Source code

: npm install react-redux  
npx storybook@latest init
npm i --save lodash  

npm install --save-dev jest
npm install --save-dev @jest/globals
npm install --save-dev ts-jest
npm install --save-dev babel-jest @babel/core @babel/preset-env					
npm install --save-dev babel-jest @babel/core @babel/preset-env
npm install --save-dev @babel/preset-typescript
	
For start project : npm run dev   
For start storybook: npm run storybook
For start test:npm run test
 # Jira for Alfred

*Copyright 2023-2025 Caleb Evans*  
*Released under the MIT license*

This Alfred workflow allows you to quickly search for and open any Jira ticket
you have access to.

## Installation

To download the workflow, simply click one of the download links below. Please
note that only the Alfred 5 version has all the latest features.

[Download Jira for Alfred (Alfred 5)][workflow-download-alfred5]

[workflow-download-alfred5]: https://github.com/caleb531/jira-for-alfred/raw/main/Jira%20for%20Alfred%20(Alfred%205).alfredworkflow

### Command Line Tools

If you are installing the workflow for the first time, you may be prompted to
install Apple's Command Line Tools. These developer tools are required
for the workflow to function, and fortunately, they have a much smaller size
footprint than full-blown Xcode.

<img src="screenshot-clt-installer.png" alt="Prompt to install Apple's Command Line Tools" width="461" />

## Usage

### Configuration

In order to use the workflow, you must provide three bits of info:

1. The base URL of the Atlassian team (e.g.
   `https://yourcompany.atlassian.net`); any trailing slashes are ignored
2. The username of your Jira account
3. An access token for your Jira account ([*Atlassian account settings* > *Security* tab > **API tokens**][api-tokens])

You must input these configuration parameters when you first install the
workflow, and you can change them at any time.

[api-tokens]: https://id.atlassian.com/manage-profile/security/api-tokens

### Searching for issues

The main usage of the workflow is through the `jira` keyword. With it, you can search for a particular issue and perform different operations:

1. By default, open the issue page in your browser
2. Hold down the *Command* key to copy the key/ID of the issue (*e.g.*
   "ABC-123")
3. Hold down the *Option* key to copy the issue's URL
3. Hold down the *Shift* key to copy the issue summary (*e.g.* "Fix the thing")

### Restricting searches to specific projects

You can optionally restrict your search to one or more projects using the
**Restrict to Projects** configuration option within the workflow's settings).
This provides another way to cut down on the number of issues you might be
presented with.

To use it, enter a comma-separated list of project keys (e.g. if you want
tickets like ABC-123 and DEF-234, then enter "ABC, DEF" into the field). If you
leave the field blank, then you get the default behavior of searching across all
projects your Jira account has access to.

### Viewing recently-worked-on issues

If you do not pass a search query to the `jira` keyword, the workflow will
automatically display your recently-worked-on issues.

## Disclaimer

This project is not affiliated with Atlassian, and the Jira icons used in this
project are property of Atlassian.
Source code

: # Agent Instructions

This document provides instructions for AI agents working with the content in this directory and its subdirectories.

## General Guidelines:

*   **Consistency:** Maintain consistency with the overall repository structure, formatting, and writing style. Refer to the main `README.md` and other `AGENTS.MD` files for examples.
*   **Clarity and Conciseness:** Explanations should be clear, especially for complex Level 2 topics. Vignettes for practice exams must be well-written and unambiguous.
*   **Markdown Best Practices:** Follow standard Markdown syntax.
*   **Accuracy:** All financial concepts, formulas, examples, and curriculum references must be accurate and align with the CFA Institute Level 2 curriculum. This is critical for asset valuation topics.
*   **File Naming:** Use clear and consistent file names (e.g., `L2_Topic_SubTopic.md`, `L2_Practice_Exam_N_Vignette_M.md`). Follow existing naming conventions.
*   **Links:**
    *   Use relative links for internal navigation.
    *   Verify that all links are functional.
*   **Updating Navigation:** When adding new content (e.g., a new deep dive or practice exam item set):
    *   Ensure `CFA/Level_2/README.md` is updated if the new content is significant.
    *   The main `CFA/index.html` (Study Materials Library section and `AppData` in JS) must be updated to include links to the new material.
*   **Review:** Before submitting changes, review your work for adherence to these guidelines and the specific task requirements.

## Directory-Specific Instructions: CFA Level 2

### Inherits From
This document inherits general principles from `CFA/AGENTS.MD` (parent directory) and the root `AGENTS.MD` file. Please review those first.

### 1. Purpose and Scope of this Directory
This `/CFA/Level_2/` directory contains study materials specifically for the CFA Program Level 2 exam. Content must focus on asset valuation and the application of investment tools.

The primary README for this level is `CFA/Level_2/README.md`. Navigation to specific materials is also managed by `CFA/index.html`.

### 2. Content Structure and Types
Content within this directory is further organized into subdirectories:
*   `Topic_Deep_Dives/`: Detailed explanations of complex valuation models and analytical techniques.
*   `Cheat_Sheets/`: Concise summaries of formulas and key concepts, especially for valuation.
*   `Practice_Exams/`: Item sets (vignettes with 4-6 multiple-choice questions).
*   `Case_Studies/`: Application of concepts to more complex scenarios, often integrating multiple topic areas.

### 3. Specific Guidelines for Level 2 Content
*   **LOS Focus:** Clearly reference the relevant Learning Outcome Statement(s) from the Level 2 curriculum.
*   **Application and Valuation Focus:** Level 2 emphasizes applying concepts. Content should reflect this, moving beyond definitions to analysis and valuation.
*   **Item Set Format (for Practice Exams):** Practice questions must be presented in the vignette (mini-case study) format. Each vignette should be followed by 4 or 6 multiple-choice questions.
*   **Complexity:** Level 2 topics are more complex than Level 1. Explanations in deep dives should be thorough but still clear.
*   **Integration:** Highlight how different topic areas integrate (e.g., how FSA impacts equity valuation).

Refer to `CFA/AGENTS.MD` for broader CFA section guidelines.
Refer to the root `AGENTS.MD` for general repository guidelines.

☆ ☆ ☆ ☆ ☆

## What to do:
Where the listing above reaches the line that contains "multiple topic areas.", start retyping, and finish with the line that contains "6 multiple-choice questions."; reproduce those lines exactly and no others.

## Final answer:
*   `Case_Studies/`: Application of concepts to more complex scenarios, often integrating multiple topic areas.

### 3. Specific Guidelines for Level 2 Content
*   **LOS Focus:** Clearly reference the relevant Learning Outcome Statement(s) from the Level 2 curriculum.
*   **Application and Valuation Focus:** Level 2 emphasizes applying concepts. Content should reflect this, moving beyond definitions to analysis and valuation.
*   **Item Set Format (for Practice Exams):** Practice questions must be presented in the vignette (mini-case study) format. Each vignette should be followed by 4 or 6 multiple-choice questions.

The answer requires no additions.